* [TASK]
From the data, copy out every line in which the word "containing" appears.
----- DATA FOR THIS EXERCISE -----
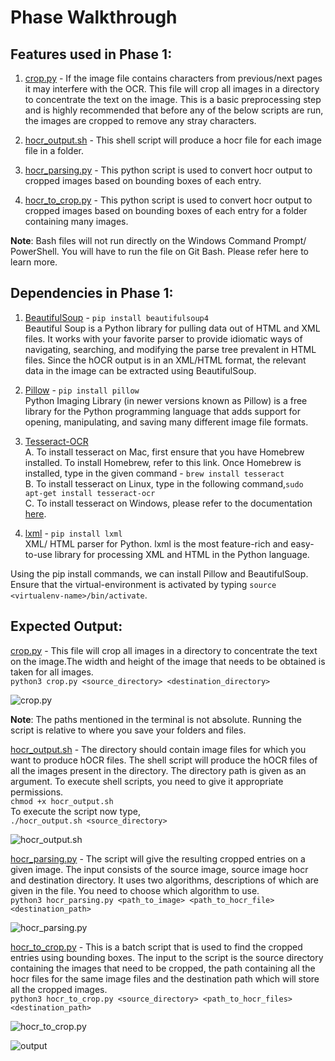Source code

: # Phase Walkthrough

## Features used in Phase 1:
1. [crop.py](../master/crop.py) - If the image file contains characters from previous/next pages it may interfere with the OCR. This file will crop all images in a directory to concentrate the text on the image. This is a basic preprocessing step and is highly recommended that before any of the below scripts are run, the images are cropped to remove any stray characters.

2. [hocr_output.sh](../master/hocr_output.sh) - This shell script will produce a hocr file for each image file in a folder.

3. [hocr_parsing.py](../master/hocr_parsing.py) - This python script is used to convert hocr output to cropped images based on bounding boxes of each entry.

4. [hocr_to_crop.py](../master/hocr_to_crop.py) - This python script is used to convert hocr output to cropped images based on bounding boxes of each entry for a folder containing many images.

**Note**: Bash files will not run directly on the Windows Command Prompt/ PowerShell. You will have to run the file on Git Bash. Please refer here to learn more.

## Dependencies in Phase 1:
1. [BeautifulSoup](https://www.crummy.com/software/BeautifulSoup/bs4/doc/) - `pip install beautifulsoup4`  
Beautiful Soup is a Python library for pulling data out of HTML and XML files. It works with your favorite parser to provide idiomatic ways of navigating, searching, and modifying the parse tree prevalent in HTML files. Since the hOCR output is in an XML/HTML format, the relevant data in the image can be extracted using BeautifulSoup.

2. [Pillow](http://www.pythonware.com/products/pil/) - `pip install pillow`  
Python Imaging Library (in newer versions known as Pillow) is a free library for the Python programming language that adds support for opening, manipulating, and saving many different image file formats.

3. [Tesseract-OCR](https://github.com/tesseract-ocr/tesseract)  
A. To install tesseract on Mac, first ensure that you have Homebrew installed. To install Homebrew, refer to this link. Once Homebrew is installed, type in the given command - `brew install tesseract`  
B. To install tesseract on Linux, type in the following command,`sudo apt-get install tesseract-ocr`  
C. To install tesseract on Windows, please refer to the documentation [here](https://github.com/tesseract-ocr/tesseract/wiki#windows).  

4. [lxml](https://github.com/lxml/lxml) - `pip install lxml`  
XML/ HTML parser for Python. lxml is the most feature-rich and easy-to-use library for processing XML and HTML in the Python language.

Using the pip install commands, we can install Pillow and BeautifulSoup. Ensure that the virtual-environment is activated by typing `source <virtualenv-name>/bin/activate`.

## Expected Output:
[crop.py](../master/crop.py) - This file will crop all images in a directory to concentrate the text on the image.The width and height of the image that needs to be obtained is taken for all images.  
	`python3 crop.py <source_directory> <destination_directory>`

![crop.py](https://i.imgur.com/l3i0pwg.png)

**Note**: The paths mentioned in the terminal is not absolute. Running the script is relative to where you save your folders and files.

[hocr_output.sh](../master/hocr_output.sh) - The directory should contain image files for which you want to produce hOCR files. The shell script will produce the hOCR files of all the images present in the directory. The directory path is given as an argument. To execute shell scripts, you need to give it appropriate permissions.  
	`chmod +x hocr_output.sh`  
	To execute the script now type,  
    `./hocr_output.sh <source_directory>`

![hocr_output.sh](https://i.imgur.com/vH3sG4K.png)

[hocr_parsing.py](../master/hocr_parsing.py) - The script will give the resulting cropped entries on a given image. The input consists of the source image, source image hocr and destination directory. It uses two algorithms, descriptions of which are given in the file. You need to choose which algorithm to use.  
	`python3 hocr_parsing.py <path_to_image> <path_to_hocr_file> <destination_path>`

![hocr_parsing.py](https://i.imgur.com/sO7ngSU.png)

[hocr_to_crop.py](../master/hocr_to_crop.py) - This is a batch script that is used to find the cropped entries using bounding boxes. The input to the script is the source directory containing the images that need to be cropped, the path containing all the hocr files for the same image files and the destination path which will store all the cropped images.  
    `python3 hocr_to_crop.py <source_directory> <path_to_hocr_files> <destination_path>`

![hocr_to_crop.py](https://i.imgur.com/lphWPko.png)

![output](https://i.imgur.com/1FphrZv.png)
-----
* [RESULT OF THE EXERCISE]
4. [hocr_to_crop.py](../master/hocr_to_crop.py) - This python script is used to convert hocr output to cropped images based on bounding boxes of each entry for a folder containing many images.
[hocr_to_crop.py](../master/hocr_to_crop.py) - This is a batch script that is used to find the cropped entries using bounding boxes. The input to the script is the source directory containing the images that need to be cropped, the path containing all the hocr files for the same image files and the destination path which will store all the cropped images.  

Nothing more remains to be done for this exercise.